INPUT RECORDS: Begin

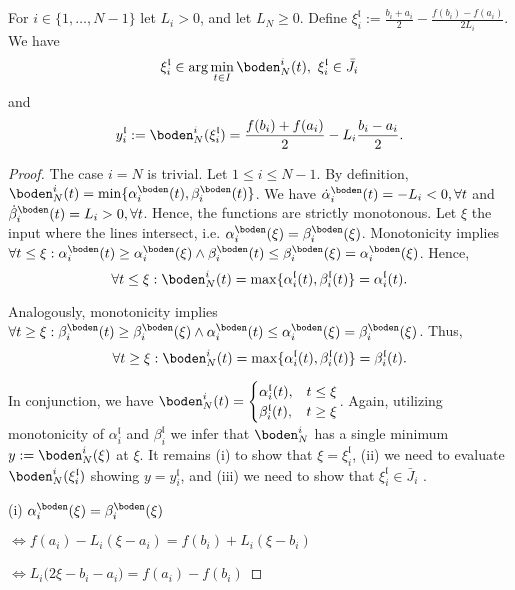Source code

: \begin{lem} \label{lem:floor_values}
For $i \in \{1,\ldots,N-1\}$ let  $L_i > 0$, and let $L_N \geq 0$.
Define $\xi^{\mathfrak l}_i := \frac{b_i+a_i}{2} - \frac{f(b_i) - f(a_i)}{2 L_i}  $.\\
We have 
\[\xi^{\mathfrak l}_i \in \arg\min_{t \in I} \boden^i_N (t), \,\,\xi^{\mathfrak l}_i \in \bar J_i\]
and 
 \[y^{\mathfrak l}_i := \boden_N^i(\xi^{\mathfrak l}_i) = \frac{f(b_i) +f(a_i)}{2} - L_i \frac{b_i-a_i}{2} .\]
\begin{proof} The case $i = N$ is trivial. Let $1 \leq i \leq N-1$. By definition,
$\boden^i_N (t) = \min\{ \alpha^\boden_i(t), \beta^\boden_i(t)\}$.
We have $\dot  \alpha^\boden_i(t) = - L_i < 0, \forall t$ and $\dot  \beta^\boden_i(t) =  L_i > 0, \forall t$. Hence, the functions are strictly monotonous. Let $\xi$ the input where the lines intersect, i.e. $\alpha^\boden_i(\xi) = \beta^\boden_i(\xi)$. Monotonicity implies $\forall t \leq \xi : \alpha^\boden_i(t) \geq \alpha^\boden_i(\xi) \wedge \beta^\boden_i(t) \leq \beta^\boden_i(\xi) = \alpha^\boden_i(\xi)$. 
Hence,
 \[\forall t \leq \xi: \boden_N^i(t) = \max \{\alpha_i^{\mathfrak l} (t), \beta_i^{\mathfrak l} (t) \}= \alpha_i^{\mathfrak l} (t).\] 
 
Analogously, monotonicity implies $\forall t \geq \xi : \beta^\boden_i(t) \geq \beta^\boden_i(\xi) \wedge \alpha^\boden_i(t) \leq \alpha^\boden_i(\xi) = \beta^\boden_i(\xi)$. 
Thus,
 \[\forall t \geq \xi: \boden_N^i(t) = \max \{\alpha_i^{\mathfrak l} (t), \beta_i^{\mathfrak l} (t) \}= \beta_i^{\mathfrak l} (t).\] 

In conjunction, we have 
 $\boden_N^i(t) = 
 \begin{cases}  
 \alpha_i^{\mathfrak l} (t), & t \leq \xi \\
 \beta_i^{\mathfrak l} (t), & t \geq \xi 
 \end{cases}$.
 Again, utilizing monotonicity of $\alpha_i^{\mathfrak l}$ and $\beta_i^{\mathfrak l}$ we infer that $\boden_N^i$ has a single minimum $y := \boden_N^i(\xi)$ at $\xi$.
It remains  (i) to show that $\xi = \xi_i^{\mathfrak l}$, (ii) we need to evaluate $\boden_N^i(\xi^{\mathfrak l}_i)$ showing $y = y_i^{\mathfrak l}$, and (iii) we need to show that 
$\xi^{\mathfrak l}_i \in \bar J_i$ .

(i) $\alpha^\boden_i(\xi) = \beta^\boden_i(\xi)$

$\Leftrightarrow  f(a_i) - L_i (\xi - a_i) = f(b_i) +L_i (\xi - b_i)$

$\Leftrightarrow  L_i \bigl( 2 \xi - b_i  - a_i\bigr) = f(a_i) - f(b_i) $


\end{proof}
\end{lem}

INPUT RECORDS: End

- EXERCISE REQUIREMENTS -
Wherever the string "implies" appears in the records, copy the whole line.

- EXPECTED ANSWER -
We have $\dot  \alpha^\boden_i(t) = - L_i < 0, \forall t$ and $\dot  \beta^\boden_i(t) =  L_i > 0, \forall t$. Hence, the functions are strictly monotonous. Let $\xi$ the input where the lines intersect, i.e. $\alpha^\boden_i(\xi) = \beta^\boden_i(\xi)$. Monotonicity implies $\forall t \leq \xi : \alpha^\boden_i(t) \geq \alpha^\boden_i(\xi) \wedge \beta^\boden_i(t) \leq \beta^\boden_i(\xi) = \alpha^\boden_i(\xi)$. 
Analogously, monotonicity implies $\forall t \geq \xi : \beta^\boden_i(t) \geq \beta^\boden_i(\xi) \wedge \alpha^\boden_i(t) \leq \alpha^\boden_i(\xi) = \beta^\boden_i(\xi)$. 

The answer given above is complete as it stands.